* Activity:
Please give the listing again, word for word, with nothing left out.

* Records to use:
____________
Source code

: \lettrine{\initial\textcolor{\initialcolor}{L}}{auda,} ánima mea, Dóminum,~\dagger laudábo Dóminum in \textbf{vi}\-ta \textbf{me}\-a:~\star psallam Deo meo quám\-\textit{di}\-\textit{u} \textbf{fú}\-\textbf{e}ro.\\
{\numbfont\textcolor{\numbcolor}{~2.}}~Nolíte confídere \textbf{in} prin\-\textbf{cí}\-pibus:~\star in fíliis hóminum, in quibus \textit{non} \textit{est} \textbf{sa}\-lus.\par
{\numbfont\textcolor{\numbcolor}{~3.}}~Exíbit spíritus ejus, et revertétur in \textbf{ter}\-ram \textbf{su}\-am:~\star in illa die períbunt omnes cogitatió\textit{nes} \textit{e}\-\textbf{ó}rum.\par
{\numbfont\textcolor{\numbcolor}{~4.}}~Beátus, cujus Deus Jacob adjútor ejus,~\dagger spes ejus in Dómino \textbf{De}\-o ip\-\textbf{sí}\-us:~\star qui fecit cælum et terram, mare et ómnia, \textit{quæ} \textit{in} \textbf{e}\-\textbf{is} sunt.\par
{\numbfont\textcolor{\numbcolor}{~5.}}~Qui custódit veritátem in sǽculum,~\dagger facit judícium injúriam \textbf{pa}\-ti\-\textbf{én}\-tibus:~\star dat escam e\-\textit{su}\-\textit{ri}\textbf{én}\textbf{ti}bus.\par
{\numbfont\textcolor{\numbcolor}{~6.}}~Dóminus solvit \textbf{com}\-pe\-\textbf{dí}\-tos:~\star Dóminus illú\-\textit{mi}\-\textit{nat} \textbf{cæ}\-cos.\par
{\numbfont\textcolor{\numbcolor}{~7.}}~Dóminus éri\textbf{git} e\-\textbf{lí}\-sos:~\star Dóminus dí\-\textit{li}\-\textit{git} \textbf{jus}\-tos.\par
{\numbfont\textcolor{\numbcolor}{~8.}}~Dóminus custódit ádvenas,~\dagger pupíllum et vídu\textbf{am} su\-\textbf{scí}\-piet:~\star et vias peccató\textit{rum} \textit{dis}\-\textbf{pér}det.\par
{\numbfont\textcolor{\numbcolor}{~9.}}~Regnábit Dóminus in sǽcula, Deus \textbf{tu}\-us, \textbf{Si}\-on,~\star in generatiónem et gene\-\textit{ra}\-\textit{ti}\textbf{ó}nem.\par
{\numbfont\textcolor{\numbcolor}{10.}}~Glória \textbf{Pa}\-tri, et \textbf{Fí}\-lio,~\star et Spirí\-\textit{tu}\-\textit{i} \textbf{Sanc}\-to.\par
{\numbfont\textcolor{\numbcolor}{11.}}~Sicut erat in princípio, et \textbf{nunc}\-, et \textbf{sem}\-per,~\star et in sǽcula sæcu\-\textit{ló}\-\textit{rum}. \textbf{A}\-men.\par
____________
* Result below:
Source code

: \lettrine{\initial\textcolor{\initialcolor}{L}}{auda,} ánima mea, Dóminum,~\dagger laudábo Dóminum in \textbf{vi}\-ta \textbf{me}\-a:~\star psallam Deo meo quám\-\textit{di}\-\textit{u} \textbf{fú}\-\textbf{e}ro.\\
{\numbfont\textcolor{\numbcolor}{~2.}}~Nolíte confídere \textbf{in} prin\-\textbf{cí}\-pibus:~\star in fíliis hóminum, in quibus \textit{non} \textit{est} \textbf{sa}\-lus.\par
{\numbfont\textcolor{\numbcolor}{~3.}}~Exíbit spíritus ejus, et revertétur in \textbf{ter}\-ram \textbf{su}\-am:~\star in illa die períbunt omnes cogitatió\textit{nes} \textit{e}\-\textbf{ó}rum.\par
{\numbfont\textcolor{\numbcolor}{~4.}}~Beátus, cujus Deus Jacob adjútor ejus,~\dagger spes ejus in Dómino \textbf{De}\-o ip\-\textbf{sí}\-us:~\star qui fecit cælum et terram, mare et ómnia, \textit{quæ} \textit{in} \textbf{e}\-\textbf{is} sunt.\par
{\numbfont\textcolor{\numbcolor}{~5.}}~Qui custódit veritátem in sǽculum,~\dagger facit judícium injúriam \textbf{pa}\-ti\-\textbf{én}\-tibus:~\star dat escam e\-\textit{su}\-\textit{ri}\textbf{én}\textbf{ti}bus.\par
{\numbfont\textcolor{\numbcolor}{~6.}}~Dóminus solvit \textbf{com}\-pe\-\textbf{dí}\-tos:~\star Dóminus illú\-\textit{mi}\-\textit{nat} \textbf{cæ}\-cos.\par
{\numbfont\textcolor{\numbcolor}{~7.}}~Dóminus éri\textbf{git} e\-\textbf{lí}\-sos:~\star Dóminus dí\-\textit{li}\-\textit{git} \textbf{jus}\-tos.\par
{\numbfont\textcolor{\numbcolor}{~8.}}~Dóminus custódit ádvenas,~\dagger pupíllum et vídu\textbf{am} su\-\textbf{scí}\-piet:~\star et vias peccató\textit{rum} \textit{dis}\-\textbf{pér}det.\par
{\numbfont\textcolor{\numbcolor}{~9.}}~Regnábit Dóminus in sǽcula, Deus \textbf{tu}\-us, \textbf{Si}\-on,~\star in generatiónem et gene\-\textit{ra}\-\textit{ti}\textbf{ó}nem.\par
{\numbfont\textcolor{\numbcolor}{10.}}~Glória \textbf{Pa}\-tri, et \textbf{Fí}\-lio,~\star et Spirí\-\textit{tu}\-\textit{i} \textbf{Sanc}\-to.\par
{\numbfont\textcolor{\numbcolor}{11.}}~Sicut erat in princípio, et \textbf{nunc}\-, et \textbf{sem}\-per,~\star et in sǽcula sæcu\-\textit{ló}\-\textit{rum}. \textbf{A}\-men.\par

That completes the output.